GM Gets Ahead of the Curve on EV Battery Recycling

“GM’s zero-waste initiative aims to divert more than 90 percent of its manufacturing waste from landfills and incineration globally by 2025,” said Ken Morris, GM vice president of Electric and Autonomous Vehicles. This is one effort toward that end.

By Gary S. Vasilash

No one can say that General Motors and its partner LG Energy Solution aren’t being proactive.

The two companies operate a joint venture, Ultium Cells LLC. Ultium Cells will build the Ultium batteries that GM will use in its forthcoming electric vehicles (EVs).

Ultium battery for the GMC HUMMER EV Pickup. Those white slats slot into that container. (Image: GM)

GM’s current EVs—the Chevrolet Bolt EV and Bolt EUV—have lithium-ion batteries, but not Ultium batteries.

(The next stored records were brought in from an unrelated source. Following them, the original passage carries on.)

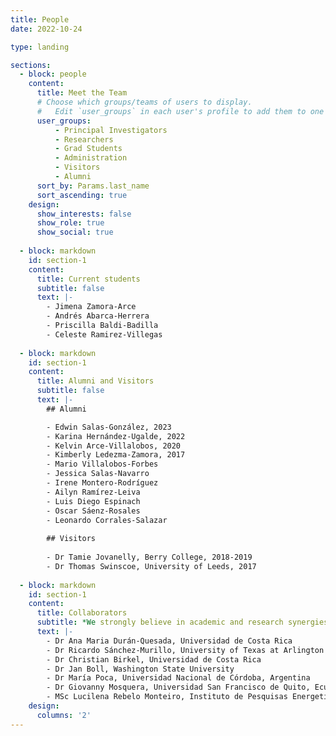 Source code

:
 ```yaml
---
title: People
date: 2022-10-24

type: landing

sections:
  - block: people
    content:
      title: Meet the Team
      # Choose which groups/teams of users to display.
      #   Edit `user_groups` in each user's profile to add them to one or more of these groups.
      user_groups:
          - Principal Investigators
          - Researchers
          - Grad Students
          - Administration
          - Visitors
          - Alumni
      sort_by: Params.last_name
      sort_ascending: true
    design:
      show_interests: false
      show_role: true
      show_social: true
      
  - block: markdown
    id: section-1
    content:
      title: Current students
      subtitle: false
      text: |-
        - Jimena Zamora-Arce
        - Andrés Abarca-Herrera
        - Priscilla Baldi-Badilla
        - Celeste Ramirez-Villegas
      
  - block: markdown
    id: section-1
    content:
      title: Alumni and Visitors
      subtitle: false
      text: |-
        ## Alumni

        - Edwin Salas-González, 2023
        - Karina Hernández-Ugalde, 2022
        - Kelvin Arce-Villalobos, 2020
        - Kimberly Ledezma-Zamora, 2017
        - Mario Villalobos-Forbes
        - Jessica Salas-Navarro
        - Irene Montero-Rodríguez
        - Ailyn Ramírez-Leiva
        - Luis Diego Espinach
        - Oscar Sáenz-Rosales
        - Leonardo Corrales-Salazar
        
        ## Visitors
        
        - Dr Tamie Jovanelly, Berry College, 2018-2019
        - Dr Thomas Swinscoe, University of Leeds, 2017
      
  - block: markdown
    id: section-1
    content:
      title: Collaborators
      subtitle: *We strongly believe in academic and research synergies*
      text: |-
        - Dr Ana Maria Durán-Quesada, Universidad de Costa Rica
        - Dr Ricardo Sánchez-Murillo, University of Texas at Arlington
        - Dr Christian Birkel, Universidad de Costa Rica
        - Dr Jan Boll, Washington State University
        - Dr María Poca, Universidad Nacional de Córdoba, Argentina
        - Dr Giovanny Mosquera, Universidad San Francisco de Quito, Ecuador
        - MSc Lucilena Rebelo Monteiro, Instituto de Pesquisas Energeticas e Nucleares: Sao Paulo
    design:
      columns: '2'
---
```


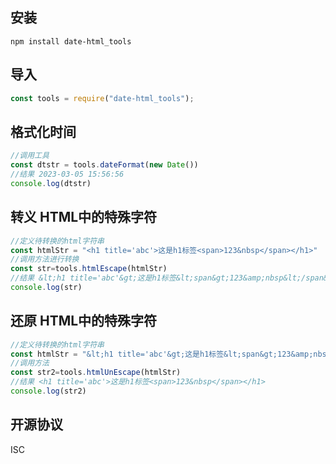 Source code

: ## 安装

```
npm install date-html_tools
```

## 导入

```js
const tools = require("date-html_tools");
```

## 格式化时间
```js
//调用工具
const dtstr = tools.dateFormat(new Date())
//结果 2023-03-05 15:56:56
console.log(dtstr)
```

## 转义 HTML中的特殊字符
```js
//定义待转换的html字符串
const htmlStr = "<h1 title='abc'>这是h1标签<span>123&nbsp</span></h1>"
//调用方法进行转换
const str=tools.htmlEscape(htmlStr)
//结果 &lt;h1 title='abc'&gt;这是h1标签&lt;span&gt;123&amp;nbsp&lt;/span&gt;&lt;/h1&gt;
console.log(str)
```

## 还原 HTML中的特殊字符
```js
//定义待转换的html字符串
const htmlStr = "&lt;h1 title='abc'&gt;这是h1标签&lt;span&gt;123&amp;nbsp&lt;/span&gt;&lt;/h1&gt;"
//调用方法
const str2=tools.htmlUnEscape(htmlStr)
//结果 <h1 title='abc'>这是h1标签<span>123&nbsp</span></h1>
console.log(str2)
```

## 开源协议
ISC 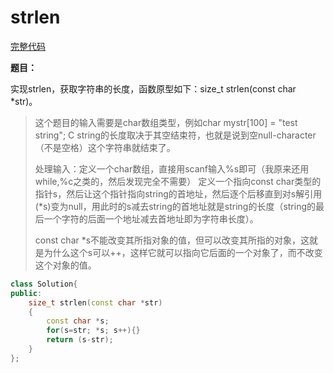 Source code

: # strlen

[完整代码](https://github.com/ludandandan/LeetCode/blob/master/01String/strlen.cpp)

**题目：**

实现strlen，获取字符串的长度，函数原型如下：size_t strlen(const char *str)。

> 这个题目的输入需要是char数组类型，例如char mystr[100] = "test string"; C string的长度取决于其空结束符，也就是说到空null-character（不是空格）这个字符串就结束了。
> 
> 处理输入：定义一个char数组，直接用scanf输入%s即可（我原来还用while,%c之类的，然后发现完全不需要）
> 定义一个指向const char类型的指针s，然后让这个指针指向string的首地址，然后逐个后移直到对s解引用(*s)变为null，用此时的s减去string的首地址就是string的长度（string的最后一个字符的后面一个地址减去首地址即为字符串长度）。
> 
> const char *s不能改变其所指对象的值，但可以改变其所指的对象，这就是为什么这个s可以++，这样它就可以指向它后面的一个对象了，而不改变这个对象的值。
```c++
class Solution{
public:
    size_t strlen(const char *str)
    {
        const char *s;
        for(s=str; *s; s++){}
        return (s-str);
    }
};
```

That’s because the vehicles were developed pre-Ultium.

However, vehicles like the forthcoming Cadillac LYRIQ, which is to become available the first half of 2022, will have Ultium batteries on board.

Ultium Cells announced that it will be working with L-Cycle, a battery recycling company, to, well, recycle the material scrap from battery cell manufacturing.

Cobalt. Nickel. Lithium. Graphite. Manganese. Aluminum.

According to GM, 95% of the reclaimed materials can go into things like new batteries.

Li-Cycle says that the hydrometallurgical process it uses to recycle the materials is more energy efficient than other methods, like high-temperature “smelting” processes.

Which is fitting to what Ultium Cells is up to, as Thomas Gallagher, the company’s COO, said, “We strive to make more with less waste and energy expended.”

And at the very least, it undoubtedly beats the heck out of mining those materials.

The recycling process is scheduled to go on line later this year.

After all, they need to develop batteries so they can develop scrap.